Okay, you’re welcome. Well with that we’ll close the call off. Thank you for participating many of you may have heard some of our comments or the presentation at the AGM as well today. We are very pleased with the start of the year. We are not pleased with the share price, we were disappointed. We’ve got a few challenges that we need to workout but from an operating standpoint, I think the changes that we’ve been implementing, the discipline capital allocation some of the cost reductions that we’re applying, some of the capital reductions. We are very pleased that, that has been resonating throughout the company and being embraced by all of our operational people and other employees throughout the company. So we are hopeful that we’re going to be able to deliver very good operating performance and cost performance for the remainder of the year. And also deliver on our guidance and expectations and looks further capital and/or cost reductions.

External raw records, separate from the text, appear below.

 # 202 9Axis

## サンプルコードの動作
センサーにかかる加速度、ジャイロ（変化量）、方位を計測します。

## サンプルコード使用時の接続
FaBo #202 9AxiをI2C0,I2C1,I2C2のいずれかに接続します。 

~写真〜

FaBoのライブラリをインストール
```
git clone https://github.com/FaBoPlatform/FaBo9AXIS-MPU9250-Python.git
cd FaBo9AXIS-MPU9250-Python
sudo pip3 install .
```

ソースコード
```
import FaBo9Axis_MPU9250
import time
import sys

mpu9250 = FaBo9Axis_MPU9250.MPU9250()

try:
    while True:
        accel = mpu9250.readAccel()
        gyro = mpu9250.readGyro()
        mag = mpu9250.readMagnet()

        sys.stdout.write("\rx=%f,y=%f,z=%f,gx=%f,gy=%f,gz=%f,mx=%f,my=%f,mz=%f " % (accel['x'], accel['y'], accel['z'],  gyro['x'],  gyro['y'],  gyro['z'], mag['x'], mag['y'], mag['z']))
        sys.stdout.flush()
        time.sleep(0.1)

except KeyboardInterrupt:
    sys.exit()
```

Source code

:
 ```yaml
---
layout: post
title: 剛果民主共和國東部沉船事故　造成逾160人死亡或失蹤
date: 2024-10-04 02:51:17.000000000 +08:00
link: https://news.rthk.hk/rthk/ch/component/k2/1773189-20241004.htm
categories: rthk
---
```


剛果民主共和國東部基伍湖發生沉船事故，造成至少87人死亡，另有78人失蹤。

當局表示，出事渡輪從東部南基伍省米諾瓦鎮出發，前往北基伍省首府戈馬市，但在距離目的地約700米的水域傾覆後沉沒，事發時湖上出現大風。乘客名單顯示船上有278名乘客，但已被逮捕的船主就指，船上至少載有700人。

And so, hopefully we have a good year ahead of us in terms of meeting our guidance that we now we have to deliver. And we have a number of other challenges that we need to work through, but we’re taking action and we’re making progress so we still have work to do, but we’re very happy about the start of the year in terms of that operations and ultimately look forward continue to update you and on the next conference call. So, thank you for your participation.

Operator

Ladies and gentlemen, that does conclude the conference call for today. We thank you for joining us and ask that you please disconnect your lines.